MNIST digit classification

This repository implements some neural network classifiers for classification of the MNIST dataset:

• mnist_softmax.py is an example softmax classifier using TensorFlow. It is an example from the Tensorflow repository, rather than my own work.
• mnist_softmax_numpy.py implements the same classifier as mnist_softmax.py using the numpy-based framework in nn
• mnist_convnet.py implements a convolutional neural network classifier
• mnist_convnet_numpy.py implements the same neural network architecture as mnist_convnet.py using the numpy-based framework in nn instead of TensorFlow. Performance is a bit worse (89% vs 94%), but I haven't yet figured out why.

The nn classes

To define a model, use nn.model.Model. A model is defined by a list of layers, an optimizer, and a loss function. One can use the fit_batch method to train the model on a single batch. The predict method computes predictions once the model has been trained.

Layers are subclasses of nn.layer.Layer. The base Layer has methods for caching, to allow values to be saved from the forward pass to the backward pass, or to prevent repeated calculations. The following layers are included: nn.layer.Conv2D, nn.layer.MaxPool2D, nn.layer.Flatten, nn.layer.Dense (fully connected). I hope that the names are mostly clear from context. The constructor of the first layer in a network should be passed the input_shape parameter. Other layers should be able to infer that information from context.

Some layers have additional parameters. The Conv2D layer requires a filter shape and the number of channels. The Dense layer requires the size of the layer be passed to the constructor. Both of these layers also allow the user to supply functions to initialize weights or filters and biases. The initializer should take a single argument, a tuple of integers, and return an array with that shape. The convolutional and fully connected layers can also take activation functions.

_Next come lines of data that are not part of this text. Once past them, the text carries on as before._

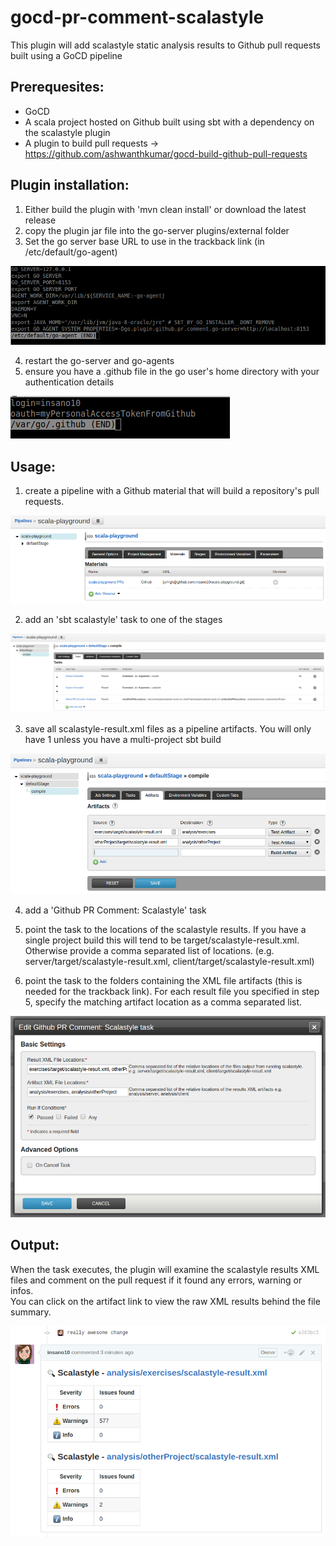 # gocd-pr-comment-scalastyle

This plugin will add scalastyle static analysis results to Github pull requests built using a GoCD pipeline

## Prerequesites:

- GoCD
- A scala project hosted on Github built using sbt with a dependency on the scalastyle plugin
- A plugin to build pull requests -> https://github.com/ashwanthkumar/gocd-build-github-pull-requests


## Plugin installation:

1. Either build the plugin with 'mvn clean install' or download the latest release
2. copy the plugin jar file into the go-server plugins/external folder
3. Set the go server base URL to use in the trackback link (in /etc/default/go-agent)

![Go Agent Properties][1]

4. restart the go-server and go-agents
5. ensure you have a .github file in the go user's home directory with your authentication details

![Github Properties][2]


## Usage:

1) create a pipeline with a Github material that will build a repository's pull requests. 

![Github Material Pipeline][3]

2) add an 'sbt scalastyle' task to one of the stages

![Add Pipeline Tasks][4]

3) save all scalastyle-result.xml files as a pipeline artifacts. You will only have 1 unless you have a multi-project sbt build

![Set Artifact Location][5]

4) add a 'Github PR Comment: Scalastyle' task

5) point the task to the locations of the scalastyle results. If you have a single project build this will tend to be target/scalastyle-result.xml. Otherwise provide a comma
separated list of locations. (e.g. server/target/scalastyle-result.xml, client/target/scalastyle-result.xml)

6) point the task to the folders containing the XML file artifacts (this is needed for the trackback link). For each result file you specified in step 5, specify the matching
artifact location as a comma separated list.

![Scalastyle Plugin Configuration][6]


## Output:

When the task executes, the plugin will examine the scalastyle results XML files and comment on the pull request if it found any errors, warning or infos.<br/>
You can click on the artifact link to view the raw XML results behind the file summary.

![Pull Request Comment][7]


[1]: images/example_go_agent_properties.png  "Go Agent Properties"
[2]: images/example_github_properties.png  "Github Properties"
[3]: images/example_github_material_pipeline.png  "Github Material Pipeline"
[4]: images/example_pipeline_tasks.png  "Pipeline Tasks"
[5]: images/example_artifact_location.png  "Artifact Location"
[6]: images/example_task_configuration.png  "Task Configuration"
[7]: images/example_summary_comment.png  "Summary Comment"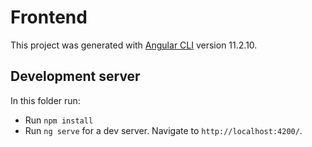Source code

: # Frontend

This project was generated with [Angular CLI](https://github.com/angular/angular-cli) version 11.2.10.

## Development server

In this folder run:
- Run `npm install`
- Run `ng serve` for a dev server. Navigate to `http://localhost:4200/`. 
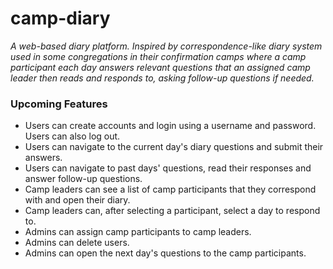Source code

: # camp-diary

*A web-based diary platform.*
*Inspired by correspondence-like diary system used in some congregations in their confirmation camps where a camp participant each day answers relevant questions that an assigned camp leader then reads and responds to, asking follow-up questions if needed.*


### Upcoming Features ###

- Users can create accounts and login using a username and password. Users can also log out.
- Users can navigate to the current day's diary questions and submit their answers.
- Users can navigate to past days' questions, read their responses and answer follow-up questions.
- Camp leaders can see a list of camp participants that they correspond with and open their diary.
- Camp leaders can, after selecting a participant, select a day to respond to.
- Admins can assign camp participants to camp leaders.
- Admins can delete users.
- Admins can open the next day's questions to the camp participants.
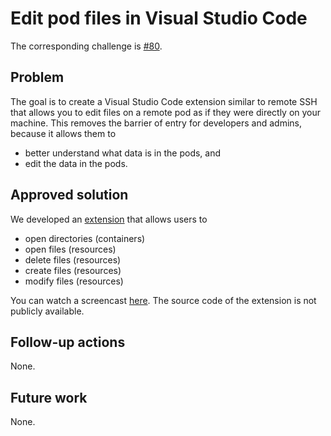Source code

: <!--
Fill in the WebIDs of the people below.
Leave this in comments!
It's possible to have multiple people per role.

Challenge/scenario creator:
  - https://id.inrupt.com/jeswr
Solution creator:
  - https://id.inrupt.com/jeswr
Report writer:
  - https://pieterheyvaert.com/#me
-->

# Edit pod files in Visual Studio Code

The corresponding challenge is [#80](https://github.com/SolidLabResearch/Challenges/issues/80).

## Problem
The goal is to create a Visual Studio Code extension similar to remote SSH that 
allows you to edit files on a remote pod as if they were directly on your machine. 
This removes the barrier of entry for developers and admins, 
because it allows them to 

- better understand what data is in the pods, and  
- edit the data in the pods.

## Approved solution

We developed an [extension](https://marketplace.visualstudio.com/items?itemName=jeswr.solidfs)
that allows users to 

* open directories (containers)
* open files (resources)
* delete files (resources)
* create files (resources)
* modify files (resources)

You can watch a screencast [here](https://cloud.ilabt.imec.be/index.php/s/Ty2pNyqtmDn5Qsk).
The source code of the extension is not publicly available.

## Follow-up actions

None.

## Future work

None.
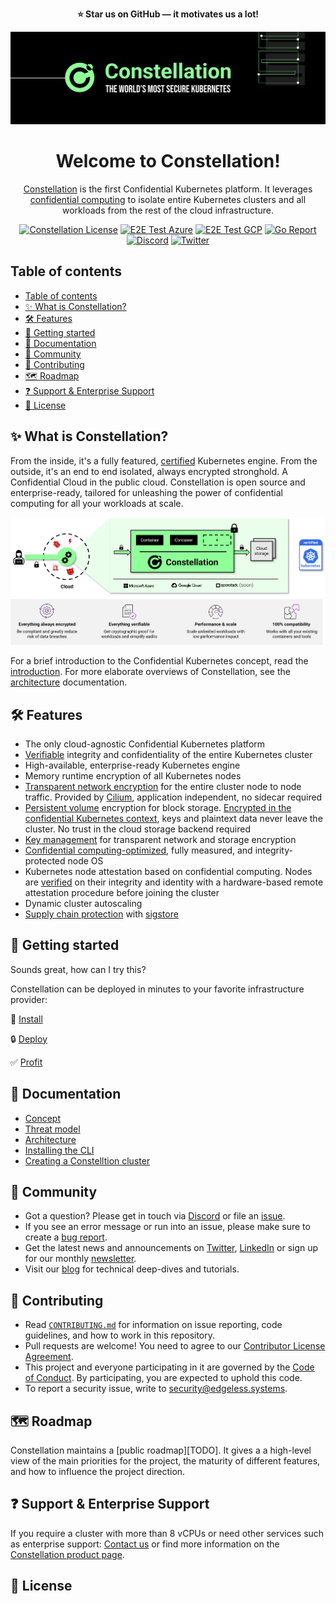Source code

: <p align="center">
    <b>⭐ Star us on GitHub — it motivates us a lot!</b>
</p>

![](docs/constellation-header.png)

<h1 align="center">Welcome to Constellation!</h1>

<p align="center">
    <a href="https://www.edgeless.systems/products/constellation/">Constellation</a> is the first Confidential Kubernetes platform. It leverages <a href="https://www.edgeless.systems/resources/confidential-computing/">confidential computing</a> to isolate entire Kubernetes clusters and all workloads from the rest of the cloud infrastructure.
</p>

<p align="center">
    <a href="https://github.com/edgelesssys/constellation/blob/master/LICENSE"><img src="https://img.shields.io/github/license/edgelesssys/constellation" alt="Constellation License"></a>
    <a href="https://github.com/edgelesssys/constellation/actions/workflows/e2e-test-azure.yml/badge.svg?branch=main"><img src="https://github.com/edgelesssys/constellation/actions/workflows/e2e-test-azure.yml/badge.svg?branch=main" alt="E2E Test Azure"></a>
    <a href="https://github.com/edgelesssys/constellation/actions/workflows/e2e-test-gcp.yml/badge.svg?branch=main"><img src="https://github.com/edgelesssys/constellation/actions/workflows/e2e-test-gcp.yml/badge.svg?branch=main" alt="E2E Test GCP"></a>
    <a href="https://goreportcard.com/report/github.com/edgelesssys/constellation"><img src="https://goreportcard.com/badge/github.com/edgelesssys/constellation" alt="Go Report"></a>
    <a href="https://discord.gg/rH8QTH56JN"><img src="https://img.shields.io/badge/chat-on%20Discord-blue" alt="Discord"></a>
    <a href="https://twitter.com/EdgelessSystems"><img src="https://img.shields.io/twitter/follow/EdgelessSystems?label=Follow" alt="Twitter"></a>
</p>

## Table of contents
- [Table of contents](#table-of-contents)
- [✨ What is Constellation?](#-what-is-constellation)
- [🛠 Features](#-features)
- [🚀 Getting started](#-getting-started)
- [📖 Documentation](#-documentation)
- [👥 Community](#-community)
- [🤝 Contributing](#-contributing)
- [🗺 Roadmap](#-roadmap)
- [❓ Support & Enterprise Support](#-support--enterprise-support)
- [📃 License](#-license)


## ✨ What is Constellation?

From the inside, it's a fully featured, [certified] Kubernetes engine. From the outside, it's an end to end isolated, always encrypted stronghold. A Confidential Cloud in the public cloud.
Constellation is open source and enterprise-ready, tailored for unleashing the power of confidential computing for all your workloads at scale.

![Overview](docs/product-overview.png)

For a brief introduction to the Confidential Kubernetes concept, read the [introduction][confidential-kubernetes].
For more elaborate overviews of Constellation, see the [architecture] documentation.


## 🛠 Features

* The only cloud-agnostic Confidential Kubernetes platform
* [Verifiable][cluster-attestation] integrity and confidentiality of the entire Kubernetes cluster
* High-available, enterprise-ready Kubernetes engine
* Memory runtime encryption of all Kubernetes nodes
* [Transparent network encryption][network-encryption] for the entire cluster node to node traffic. Provided by [Cilium], application independent, no sidecar required
* [Persistent volume](https://kubernetes.io/docs/concepts/storage/persistent-volumes/) encryption for block storage. [Encrypted in the confidential Kubernetes context][storage-encryption], keys and plaintext data never leave the cluster. No trust in the cloud storage backend required
* [Key management][key-management] for transparent network and storage encryption
* [Confidential computing-optimized][images], fully measured, and integrity-protected node OS
* Kubernetes node attestation based on confidential computing. Nodes are [verified][node-attestation] on their integrity and identity with a hardware-based remote attestation procedure before joining the cluster
* Dynamic cluster autoscaling
* [Supply chain protection][supply-chain] with [sigstore](https://www.sigstore.dev/)

## 🚀 Getting started

Sounds great, how can I try this?

Constellation can be deployed in minutes to your favorite infrastructure provider:

:wrench: [Install][install]

:lock: [Deploy][deploy]

:white_check_mark: [Profit][examples]

## 📖 Documentation

* [Concept][confidential-kubernetes]
* [Threat model][threat-model]
* [Architecture][architecture]
* [Installing the CLI][install]
* [Creating a Constelltion cluster][deploy]

## 👥 Community

* Got a question? Please get in touch via [Discord][discord] or file an [issue][github-issues].
* If you see an error message or run into an issue, please make sure to create a [bug report][github-issues].
* Get the latest news and announcements on [Twitter][twitter], [LinkedIn][linkedin] or sign up for our monthly [newsletter][newsletter].
* Visit our [blog](https://blog.edgeless.systems/) for technical deep-dives and tutorials.

## 🤝 Contributing

* Read [`CONTRIBUTING.md`](CONTRIBUTING.md) for information on issue reporting, code guidelines, and how to work in this repository.
* Pull requests are welcome! You need to agree to our [Contributor License Agreement][cla-assistant].
* This project and everyone participating in it are governed by the [Code of Conduct](/CODE_OF_CONDUCT.md). By participating, you are expected to uphold this code.
* To report a security issue, write to security@edgeless.systems.

## 🗺 Roadmap

Constellation maintains a [public roadmap][TODO]. It gives a a high-level view of the main priorities for the project, the maturity of different features, and how to influence the project direction.

## ❓ Support & Enterprise Support

If you require a cluster with more than 8 vCPUs or need other services such as enterprise support: [Contact us][contact] or find more information on the [Constellation product page][constellation-product].

## 📃 License




<!-- refs -->
[architecture]: https://constellation-docs.edgeless.systems/6c320851-bdd2-41d5-bf10-e27427398692/#/architecture/overview
[certified]: https://www.cncf.io/certification/software-conformance/
[Cilium]: https://cilium.io/
[cla-assistant]: https://cla-assistant.io/edgelesssys/constellation
[cluster-attestation]: https://constellation-docs.edgeless.systems/6c320851-bdd2-41d5-bf10-e27427398692/#/architecture/attestation?id=cluster-attestation
[community-license]: https://constellation-docs.edgeless.systems/6c320851-bdd2-41d5-bf10-e2742739869/getting-started/license
[confidential-computing]: https://www.edgeless.systems/resources/confidential-computing/
[confidential-kubernetes]: https://constellation-docs.edgeless.systems/6c320851-bdd2-41d5-bf10-e27427398692/#/getting-started/confidential-kubernetes
[Constellation]: https://www.edgeless.systems/products/constellation/
[constellation-product]: https://www.edgeless.systems/products/constellation/
[contact]: https://www.edgeless.systems/contact/
[deploy]: https://constellation-docs.edgeless.systems/6c320851-bdd2-41d5-bf10-e27427398692/#/workflows/create
[discord]: https://discord.gg/rH8QTH56JN
[discord-badge]: https://img.shields.io/badge/chat-on%20Discord-blue
[documentation]: https://constellation-docs.edgeless.systems/6c320851-bdd2-41d5-bf10-e27427398692
[e2eTestAzure]: https://github.com/edgelesssys/constellation/actions/workflows/e2e-test-azure.yml/badge.svg?branch=main
[e2eTestGCP]: https://github.com/edgelesssys/constellation/actions/workflows/e2e-test-gcp.yml/badge.svg?branch=main
[examples]: https://constellation-docs.edgeless.systems/6c320851-bdd2-41d5-bf10-e27427398692/#/getting-started/examples
[getting-started]: https://constellation-docs.edgeless.systems/6c320851-bdd2-41d5-bf10-e27427398692/#/getting-started/install
[github-issues]: https://github.com/edgelesssys/constellation/issues/new/choose
[go-report-card]: https://goreportcard.com/report/github.com/edgelesssys/constellation
[go-report-card-badge]: https://goreportcard.com/badge/github.com/edgelesssys/constellation
[images]: https://constellation-docs.edgeless.systems/6c320851-bdd2-41d5-bf10-e27427398692/#/architecture/images?id=constellation-images
[install]: https://constellation-docs.edgeless.systems/6c320851-bdd2-41d5-bf10-e27427398692/#/getting-started/install
[join-service]: https://constellation-docs.edgeless.systems/6c320851-bdd2-41d5-bf10-e27427398692/#/architecture/components?id=joinservice
[key-management]: https://constellation-docs.edgeless.systems/6c320851-bdd2-41d5-bf10-e27427398692/#/architecture/keys?id=constellation-managed-key-management
[license]: https://github.com/edgelesssys/constellation/blob/master/LICENSE
[license-badge]: https://img.shields.io/github/license/edgelesssys/constellation
[linkedin]: https://www.linkedin.com/company/edgeless-systems/
[network-encryption]: https://constellation-docs.edgeless.systems/6c320851-bdd2-41d5-bf10-e27427398692/#/architecture/keys?id=network-encryption
[newsletter]: https://www.edgeless.systems/#newsletter-signup
[node-attestation]: https://constellation-docs.edgeless.systems/6c320851-bdd2-41d5-bf10-e27427398692/#/architecture/attestation?id=node-attestation
[storage-encryption]: https://constellation-docs.edgeless.systems/6c320851-bdd2-41d5-bf10-e27427398692/#/architecture/keys?id=storage-encryption
[supply-chain]: https://constellation-docs.edgeless.systems/6c320851-bdd2-41d5-bf10-e27427398692/#/architecture/attestation?id=chain-of-trust
[troubleshooting]: https://constellation-docs.edgeless.systems/6c320851-bdd2-41d5-bf10-e27427398692/#/workflows/troubleshooting
[threat-model]: https://constellation-docs.edgeless.systems/6c320851-bdd2-41d5-bf10-e27427398692/#/getting-started/threat-model
[twitter]: https://twitter.com/EdgelessSystems

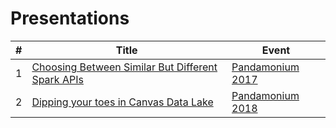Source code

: # Presentations

| # | Title | Event |
|---|-------|-------|
| 1 | [Choosing Between Similar But Different Spark APIs](https://rawgit.com/aa8y/presentations/master/pandamonium-2017/index.html) | [Pandamonium 2017](https://pandamonium2017.sched.com/) |
| 2 | [Dipping your toes in Canvas Data Lake](https://cdn.rawgit.com/aa8y/presentations/master/pandamonium-2018/index.html) | [Pandamonium 2018](https://pandamonium2018.sched.com/) |
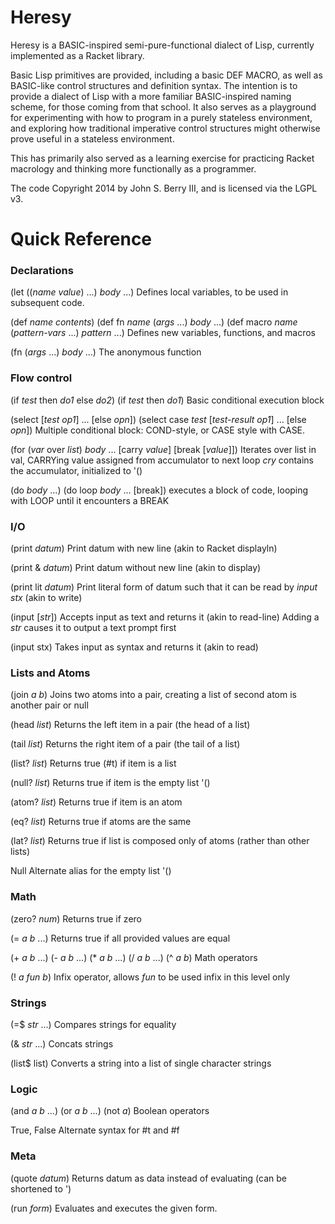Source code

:Heresy
======

Heresy is a BASIC-inspired semi-pure-functional dialect of Lisp, currently implemented as a Racket library.

Basic Lisp primitives are provided, including a basic DEF MACRO, as well as BASIC-like control structures and definition syntax. The intention is to provide a dialect of Lisp with a more familiar BASIC-inspired naming scheme, for those coming from that school. It also serves as a playground for experimenting with how to program in a purely stateless environment, and exploring how traditional imperative control structures might otherwise prove useful in a stateless environment.

This has primarily also served as a learning exercise for practicing Racket macrology and thinking more functionally as a programmer.

The code Copyright 2014 by John S. Berry III, and is licensed via the LGPL v3.

Quick Reference
===============

### Declarations ###

(let ((*name* *value*) ...) *body* ...)
Defines local variables, to be used in subsequent code.

(def *name* *contents*)
(def fn *name* (*args* ...) *body* ...)
(def macro *name* (*pattern-vars* ...) *pattern* ...)
Defines new variables, functions, and macros

(fn (*args* ...) *body* ...)
The anonymous function

### Flow control ###

(if *test* then *do1* else *do2*)
(if *test* then *do1*)
Basic conditional execution block

(select [*test* *op1*] ... [else *opn*])
(select case *test* [*test-result* *op1*] ... [else *opn*])
Multiple conditional block: COND-style, or CASE style with CASE.

(for (*var* over *list*) *body* ... [carry *value*] [break [*value*]])
Iterates over list in val, CARRYing value assigned from accumulator to next loop
*cry* contains the accumulator, initialized to '()

(do *body* ...)
(do loop *body* ... [break])
executes a block of code, looping with LOOP until it encounters a BREAK

### I/O ###

(print *datum*)
Print datum with new line (akin to Racket displayln)

(print & *datum*)
Print datum without new line (akin to display)

(print lit *datum*)
Print literal form of datum such that it can be read by *input stx* (akin to write)

(input [*str*])
Accepts input as text and returns it (akin to read-line)
Adding a *str* causes it to output a text prompt first

(input stx)
Takes input as syntax and returns it (akin to read)

### Lists and Atoms ###

(join *a b*)
Joins two atoms into a pair, creating a list of second atom is another pair or null

(head *list*)
Returns the left item in a pair (the head of a list)

(tail *list*)
Returns the right item of a pair (the tail of a list)

(list? *list*)
Returns true (#t) if item is a list

(null? *list*)
Returns true if item is the empty list '()

(atom? *list*)
Returns true if item is an atom

(eq? *list*)
Returns true if atoms are the same

(lat? *list*)
Returns true if list is composed only of atoms (rather than other lists)

Null
Alternate alias for the empty list '()

### Math ###

(zero? *num*)
Returns true if zero

(= *a b* ...)
Returns true if all provided values are equal

(+ *a b* ...)
(- *a b* ...)
(* *a b* ...)
(/ *a b* ...)
(^ *a b*)
Math operators

(! *a fun b*)
Infix operator, allows *fun* to be used infix in this level only 

### Strings ###

(=$ *str* ...)
Compares strings for equality

(& *str* ...)
Concats strings

(list$ list)
Converts a string into a list of single character strings

### Logic ###

(and *a b* ...)
(or *a b* ...)
(not *a*)
Boolean operators

True, False
Alternate syntax for #t and #f

### Meta ###

(quote *datum*)
Returns datum as data instead of evaluating (can be shortened to ')

(run *form*)
Evaluates and executes the given form.
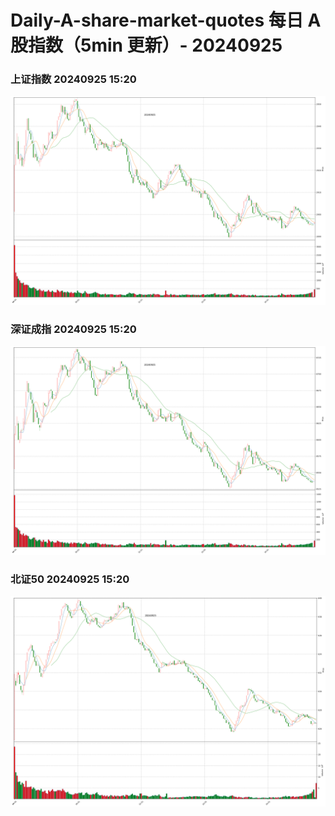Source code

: 
# Daily-A-share-market-quotes 每日 A 股指数（5min 更新）- 20240925

### 上证指数 20240925 15:20
![](./fig/2024/9/20240925-sh000001.png)

### 深证成指 20240925 15:20
![](./fig/2024/9/20240925-sz399001.png)

### 北证50 20240925 15:20
![](./fig/2024/9/20240925-bj899050.png)
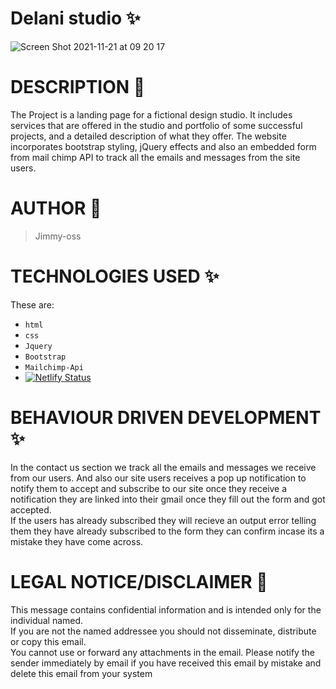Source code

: # Delani studio &#10024;

![Screen Shot 2021-11-21 at 09 20 17](https://user-images.githubusercontent.com/62022158/142762020-696b6b5f-4e2d-4dfb-bb75-8722799108b5.png)

# DESCRIPTION &#127800;

The Project is a landing page for a fictional design studio.
It includes services that are offered in the studio and portfolio of some successful projects,
and a detailed description of what they offer.
The website incorporates bootstrap styling, jQuery effects and also an embedded form from mail chimp API to track all the emails and messages from the site users.

# AUTHOR &#129409;

> Jimmy-oss

# TECHNOLOGIES USED &#10024;

These are:

- `html`
- `css`
- `Jquery`
- `Bootstrap`
- `Mailchimp-Api`
- [![Netlify Status](https://api.netlify.com/api/v1/badges/f62bb2f5-c7d1-4b5b-96a5-0ee98550568f/deploy-status)](https://app.netlify.com/sites/delani-studio-website/deploys)

# BEHAVIOUR DRIVEN DEVELOPMENT &#10024;

In the contact us section we track all the emails and messages we receive from our users.
And also our site users receives a pop up notification to notify them to accept and subscribe to our site once they receive a
notification they are linked into their gmail once they fill out the form and got accepted.<br>If the users has already subscribed they will recieve
an output error telling them they have already subscribed to the form they can confirm incase its a mistake they
have come across.</br>

# LEGAL NOTICE/DISCLAIMER &#127800;

This message contains confidential information and is intended only for the individual named.<br>If you are not the named addressee you should not disseminate, distribute or copy this email.<br> You cannot use or forward any attachments in the email. Please notify the sender immediately by email if you have received this email by mistake and delete this email from your system</br>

Some layers have parameter limitations because I haven't gotten around to implementing all values. For instance, MaxPool2D does not allow padding and requires the stride to be the same as the pool size and the Conv2D layer only implements `same' padding.

Activation functions are subclasses of nn.activation.Activation. The main activation included is nn.activation.ReLU, but there is also nn.activation.Identity which is the identity function, for use in layers for which no activation is desired.

Loss functions are subclasses of nn.loss.Loss. The only loss function included in the module is the one that is called for by the assignment, nn.loss.SoftMaxCrossEntropyWithLogits.

Optimizers are subclasses of nn.optimizer.Optimizer. An optimizer should implement the update_layer method to retrieve parameters and gradients from a layer and update them. An optimizer may make use of the layer object's persistent cache to store data from one training batch to another. The included optimizers are nn.optimizer.GradientDescent and nn.optimizer.AdaGrad.